Le lendemain, quand j'arrive à l'aquarium, Mlle Brownstone me convoque dans son bureau. Les quatre autres saisonniers qui ont été embauchés en même temps que moi s'y rendent aussi.

- J'avais toutes les raisons de croire que tous les contrats seraient prolongés pour l'année, explique-t-elle d'entrée de jeu. Malheureusement, ce ne sera pas possible.

Il me semble que le sol se dérobe sous ma chaise. J'entends à peine les explications navrées de la directrice du personnel. Il est question de restructurations de l'aquarium, de travaux entraînant une baisse des besoins en matière de poste de renseignements. La décision a été prise soudainement la semaine dernière, en urgence, après le passage d'une commission de sécurité qui a constaté des dégâts.

Le dernier après-midi que je passe dans l'aquarium à renseigner les visiteurs est terrible.

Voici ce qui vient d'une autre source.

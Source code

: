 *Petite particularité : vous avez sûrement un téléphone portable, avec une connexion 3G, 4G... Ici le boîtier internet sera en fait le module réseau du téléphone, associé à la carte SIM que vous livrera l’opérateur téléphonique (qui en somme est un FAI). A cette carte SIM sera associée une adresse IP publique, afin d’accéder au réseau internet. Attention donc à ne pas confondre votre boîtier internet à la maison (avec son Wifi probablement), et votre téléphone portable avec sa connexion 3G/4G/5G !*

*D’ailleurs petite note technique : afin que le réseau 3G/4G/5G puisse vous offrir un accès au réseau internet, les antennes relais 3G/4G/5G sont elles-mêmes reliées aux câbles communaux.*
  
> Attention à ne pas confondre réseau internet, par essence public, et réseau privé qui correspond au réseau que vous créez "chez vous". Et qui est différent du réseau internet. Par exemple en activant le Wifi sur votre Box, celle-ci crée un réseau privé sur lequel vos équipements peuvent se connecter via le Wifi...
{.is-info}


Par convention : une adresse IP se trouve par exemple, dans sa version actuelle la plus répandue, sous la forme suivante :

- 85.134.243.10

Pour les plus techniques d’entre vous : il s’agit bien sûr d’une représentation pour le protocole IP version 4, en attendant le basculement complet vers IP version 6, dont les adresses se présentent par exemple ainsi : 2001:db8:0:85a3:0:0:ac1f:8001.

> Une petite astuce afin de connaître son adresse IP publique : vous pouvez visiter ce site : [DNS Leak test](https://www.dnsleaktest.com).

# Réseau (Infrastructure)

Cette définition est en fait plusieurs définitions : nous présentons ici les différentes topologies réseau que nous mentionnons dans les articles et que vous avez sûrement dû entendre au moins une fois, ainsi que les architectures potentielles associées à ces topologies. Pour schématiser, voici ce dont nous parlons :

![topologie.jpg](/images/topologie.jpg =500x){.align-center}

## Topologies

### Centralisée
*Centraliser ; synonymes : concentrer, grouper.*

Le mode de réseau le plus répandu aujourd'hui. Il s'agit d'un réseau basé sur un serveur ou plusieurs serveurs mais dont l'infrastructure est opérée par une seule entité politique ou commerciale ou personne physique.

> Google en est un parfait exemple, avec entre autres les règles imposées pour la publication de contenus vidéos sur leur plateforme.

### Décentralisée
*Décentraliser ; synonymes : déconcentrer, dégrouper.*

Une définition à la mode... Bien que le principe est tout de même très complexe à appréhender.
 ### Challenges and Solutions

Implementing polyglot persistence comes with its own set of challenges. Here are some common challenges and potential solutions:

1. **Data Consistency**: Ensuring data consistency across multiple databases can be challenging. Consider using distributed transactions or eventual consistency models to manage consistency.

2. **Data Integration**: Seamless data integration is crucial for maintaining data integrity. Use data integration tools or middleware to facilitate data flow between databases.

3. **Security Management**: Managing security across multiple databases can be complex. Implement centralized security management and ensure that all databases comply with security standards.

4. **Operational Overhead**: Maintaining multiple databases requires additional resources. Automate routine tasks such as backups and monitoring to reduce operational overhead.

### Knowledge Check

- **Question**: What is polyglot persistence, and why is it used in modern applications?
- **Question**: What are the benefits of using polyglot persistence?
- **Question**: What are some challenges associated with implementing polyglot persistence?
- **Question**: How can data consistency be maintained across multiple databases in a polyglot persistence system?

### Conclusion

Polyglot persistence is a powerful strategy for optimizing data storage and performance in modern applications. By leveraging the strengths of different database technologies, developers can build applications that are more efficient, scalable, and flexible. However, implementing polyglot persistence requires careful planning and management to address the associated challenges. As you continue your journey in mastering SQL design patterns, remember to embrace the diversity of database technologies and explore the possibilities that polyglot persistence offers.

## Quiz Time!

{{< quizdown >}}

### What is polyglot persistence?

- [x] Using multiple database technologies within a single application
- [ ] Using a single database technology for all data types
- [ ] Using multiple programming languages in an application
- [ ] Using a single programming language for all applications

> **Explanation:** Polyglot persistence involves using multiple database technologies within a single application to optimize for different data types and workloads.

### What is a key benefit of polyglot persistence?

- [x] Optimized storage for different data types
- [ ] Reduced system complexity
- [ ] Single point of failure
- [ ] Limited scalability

J'ai du mal à contenir mes larmes de frustration et de déception.

Je dois donc tout recommencer à zéro !

Quand je rentre à l'appartement, Lauren est en train de cuisiner. Elle a noué un tablier autour de sa taille. Et elle arrive malgré ça à être sexy. Si sexy que je la verrais tout à fait jouer, dans cette tenue, pour une publicité...

Apparemment, elle vient tout juste de se mettre aux fourneaux. Très occupée à faire flamber un ingrédient qui dégage une odeur délicate de safran, elle ne détourne pas tout de suite les yeux de la casserole.

- Je suis rentrée plus tôt, j'ai décidé de cuisiner pour toi, et...

- Super !

Je m'efforce d'avoir l'air enjoué, mais je n'y arrive pas. Lauren se tourne vers moi.

- Que se passe-t-il ? demande-t-elle, inquiète, en tentant d'intercepter mon regard.

- Mon contrat saisonnier n'est pas renouvelé ! dis-je en me laissant tomber sur le canapé. C'est fini, l'aquarium.

Comme si tout mon découragement éclatait d'un coup, je me sens anéantie, broyée par une force qui me dépasse et contre laquelle je ne peux rien.

Lauren a éteint le gaz et se précipite vers moi.

- Comment je vais faire ? m'écrié-je.

Elle s'agenouille devant le canapé et pose une main sur ma cuisse.

- Tu vas faire comme tu sais si bien le faire, me rassure Lauren. Tu vas affronter les difficultés !

Ses mots ne m'apaisent pas.

- Il faut que je recommence à zéro, Lauren ! Tu te rends compte !

- Du calme, Camz, tu vas retrouver un emploi... Tu avais commencé des recherches, tu vas les reprendre ! dit Lauren sur un ton calme. Il y a une liste sur ton bureau...

- Oui, et parmi les trente noms de cette liste, aucun ne m'a rappelée ! J'ai épluché les annonces de toute la ville ! grondé-je.

Je me suis recroquevillée. Lauren est restée à ma hauteur et me caresse la cheville. La délicieuse sensation qui naît sous ses doigts me calme un instant.

- Avec la rentrée, je suis sûre que des postes vont se créer..., encourage-t-elle.

- Et tous les étudiants de New York vont chercher un emploi ! rétorqué-je.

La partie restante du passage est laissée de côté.